News
18 Dec 2025, 10:45
Julian Wettengel
|
Germany

German railway needs extra funding to profit from law reform to speed up infrastructure buildout – NGO

Clean Energy Wire

draft law reform to accelerate infrastructure expansion in Germany risks falling short of its potential due to insufficient funding for the modernisation of the country’s railway, said railway lobby group Allianz pro Schiene.

“If the government continues to allocate only limited funds for rail expansion and new construction in the federal budget, even a legally mandated acceleration of planning will not lead to new or additional tracks,” said the group’s managing director Dirk Flege.

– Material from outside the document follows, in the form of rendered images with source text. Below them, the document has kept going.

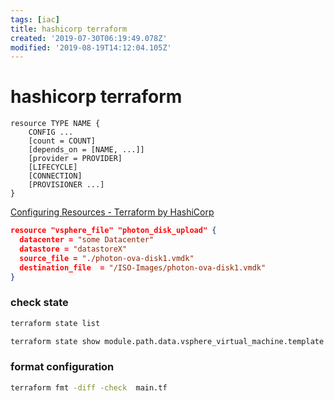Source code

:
```yaml
---
tags: [iac]
title: hashicorp terraform
created: '2019-07-30T06:19:49.078Z'
modified: '2019-08-19T14:12:04.105Z'
---
```


# hashicorp terraform

```
resource TYPE NAME {
    CONFIG ...
    [count = COUNT]
    [depends_on = [NAME, ...]]
    [provider = PROVIDER]
    [LIFECYCLE]
    [CONNECTION]
    [PROVISIONER ...]
}
```
[Configuring Resources - Terraform by HashiCorp](https://www.terraform.io/docs/configuration/resources.html#syntax)


```json
resource "vsphere_file" "photon_disk_upload" {     
  datacenter = "some Datacenter"                        
  datastore = "datastoreX"                         
  source_file = "./photon-ova-disk1.vmdk"          
  destination_file  = "/ISO-Images/photon-ova-disk1.vmdk"                                             
} 
```

### check state
```sh
terraform state list

terraform state show module.path.data.vsphere_virtual_machine.template
```

### format configuration
```sh
terraform fmt -diff -check  main.tf
```
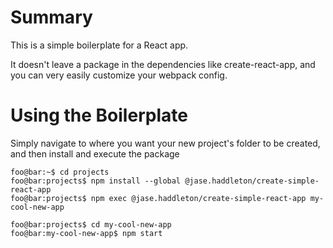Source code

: # Summary
This is a simple boilerplate for a React app.

It doesn't leave a package in the dependencies like create-react-app, and you can very easily customize your webpack config.

# Using the Boilerplate
Simply navigate to where you want your new project's folder to be created, and then install and execute the package
```console
foo@bar:~$ cd projects
foo@bar:projects$ npm install --global @jase.haddleton/create-simple-react-app
foo@bar:projects$ npm exec @jase.haddleton/create-simple-react-app my-cool-new-app

foo@bar:projects$ cd my-cool-new-app
foo@bar:my-cool-new-app$ npm start
```
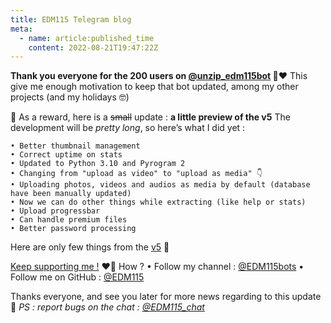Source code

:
 ```yaml
---
title: EDM115 Telegram blog
meta:
  - name: article:published_time
    content: 2022-08-21T19:47:22Z
---
```


**Thank you everyone for the 200 users on [@unzip_edm115bot](https://t.me/unzip_edm115bot) 🥳❤️**
This give me enough motivation to keep that bot updated, among my other projects (and my holidays 🤓)

🤍 As a reward, here is a ~~small~~ update : **a little preview of the v5**
The development will be *pretty long*, so here’s what I did yet :
```
• Better thumbnail management
• Correct uptime on stats
• Updated to Python 3.10 and Pyrogram 2
• Changing from "upload as video" to "upload as media" 👇
• Uploading photos, videos and audios as media by default (database have been manually updated)
• Now we can do other things while extracting (like help or stats)
• Upload progressbar
• Can handle premium files
• Better password processing
```

Here are only few things from the [v5](https://github.com/EDM115/unzip-bot/issues/38) 🫢

<ins>Keep supporting me !</ins> ❤‍🔥
How ?
• Follow my channel : [@EDM115bots](https://t.me/EDM115bots)
• Follow me on GitHub : [@EDM115](https://github.com/EDM115)

Thanks everyone, and see you later for more news regarding to this update 🥰
*PS : report bugs on the chat : [@EDM115_chat](https://t.me/EDM115_chat)*
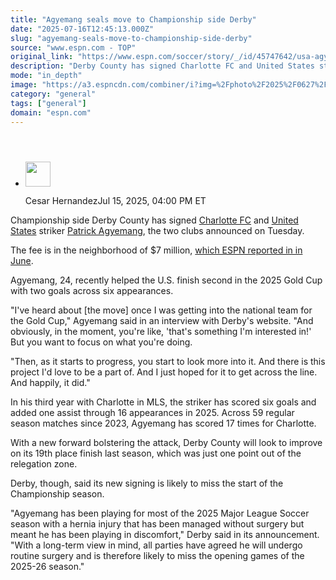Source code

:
 ```yaml
---
title: "Agyemang seals move to Championship side Derby"
date: "2025-07-16T12:45:13.000Z"
slug: "agyemang-seals-move-to-championship-side-derby"
source: "www.espn.com - TOP"
original_link: "https://www.espn.com/soccer/story/_/id/45747642/usa-agyemang-move-championship-derby"
description: "Derby County has signed Charlotte FC and United States striker Patrick Agyemang, the Championship side announced on Tuesday."
mode: "in_depth"
image: "https://a3.espncdn.com/combiner/i?img=%2Fphoto%2F2025%2F0627%2Fr1512082_1296x729_16%2D9.jpg"
category: "general"
tags: ["general"]
domain: "espn.com"
---
```

<div id="readability-page-1" class="page"><section id="article-feed" data-behavior="author_overlay article_header_news_feed_item_meta article_legal_footer"><article data-id="45747642" data-behavior="story_scroll story_progress" data-src="/soccer/story/_/id/45747642/usa-agyemang-move-championship-derby"><div><header></header><div><div><ul><li><p><img src="https://a.espncdn.com/combiner/i?img=/i/columnists/espn_generic_m.jpg&amp;h=80&amp;w=80&amp;scale=crop" alt="" width="40" height="40"></p><p>Cesar Hernandez<span>Jul 15, 2025, 04:00 PM ET</span></p></li></ul></div><p>Championship side Derby County has signed <a data-clubhouse-guid="03474104-6fe8-33cf-b1b2-c8d609c9b08b" href="https://www.espn.com/soccer/team?id=21300">Charlotte FC</a> and <a data-clubhouse-guid="e6b65d49-258c-b730-b7db-df75c6b1f714" href="https://www.espn.com/soccer/team?id=660">United States</a> striker <a data-player-guid="a687a21b-e5f5-016d-9c65-49e89a4dda18" href="http://espn.com/soccer/player/_/id/5289/patrick-agyemang">Patrick Agyemang</a>, the two clubs announced on Tuesday.</p><p>The fee is in the neighborhood of $7 million, <a href="https://www.espn.com/soccer/story/_/id/45598529/usa-patrick-agyemang-charlotte-fc-derby-county-transfer" target="_blank">which ESPN reported in in June</a>.</p><p>Agyemang, 24, recently helped the U.S. finish second in the 2025 Gold Cup with two goals across six appearances.</p><p>"I've heard about [the move] once I was getting into the national team for the Gold Cup," Agyemang said in an interview with Derby's website. "And obviously, in the moment, you're like, 'that's something I'm interested in!' But you want to focus on what you're doing.</p><p>"Then, as it starts to progress, you start to look more into it. And there is this project I'd love to be a part of. And I just hoped for it to get across the line. And happily, it did."</p><p>In his third year with Charlotte in MLS, the striker has scored six goals and added one assist through 16 appearances in 2025. Across 59 regular season matches since 2023, Agyemang has scored 17 times for Charlotte.</p><p>With a new forward bolstering the attack, Derby County will look to improve on its 19th place finish last season, which was just one point out of the relegation zone.</p><p>Derby, though, said its new signing is likely to miss the start of the Championship season.</p><p>"Agyemang has been playing for most of the 2025 Major League Soccer season with a hernia injury that has been managed without surgery but meant he has been playing in discomfort," Derby said in its announcement. "With a long-term view in mind, all parties have agreed he will undergo routine surgery and is therefore likely to miss the opening games of the 2025-26 season."</p>
</div></div></article></section></div>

He criticised that the government had allocated significant funds for the construction of new roads. “This means that, ultimately, we will accelerate the construction of new motorways and federal highways that are questionable from a climate policy perspective,” he said.

The government had decided the first element of a package of reforms to speed up and facilitate planning and permitting for infrastructure projects in Germany, the Infrastructure Future Act. The draft classifies key transport projects involving roads, railways and waterways, as well as the construction of truck parking spaces, as projects of overriding public interest and public safety. It also proposes a uniform digital procedural law for all infrastructure projects.

The cabinet plans to decide the second part of the reform by the end of February 2026, which would propose “far-reaching changes in environmental law,” the transport ministry said. It aims to harmonise environmental standards in the planning and permitting processes across federal states.

Environmental NGOs criticised the reform proposals would weaken environmental standards. “The draft Infrastructure Future Act is a massive attack on regulations designed to protect nature and the environment,” said Verena Graichen, policy head at Friends of the Earth Germany.

Germany's government has introduced a debt-financed special fund worth 500 billion euros for a wide range of infrastructure and climate neutrality projects over the next decade. The special fund, launched in combination with a major defence package, allows the coalition government of chancellor Friedrich Merz to bypass the country's debt brake and make additional investments that are meant to improve Germany's competitiveness and put the country on track towards achieving a net-zero economy by 2045.

Government advisors have warned that there are insufficient monitoring and review procedures in place to assess whether the special fund's money is actually used for additional infrastructure investments or rather to replace expenses initially earmarked in the core budget.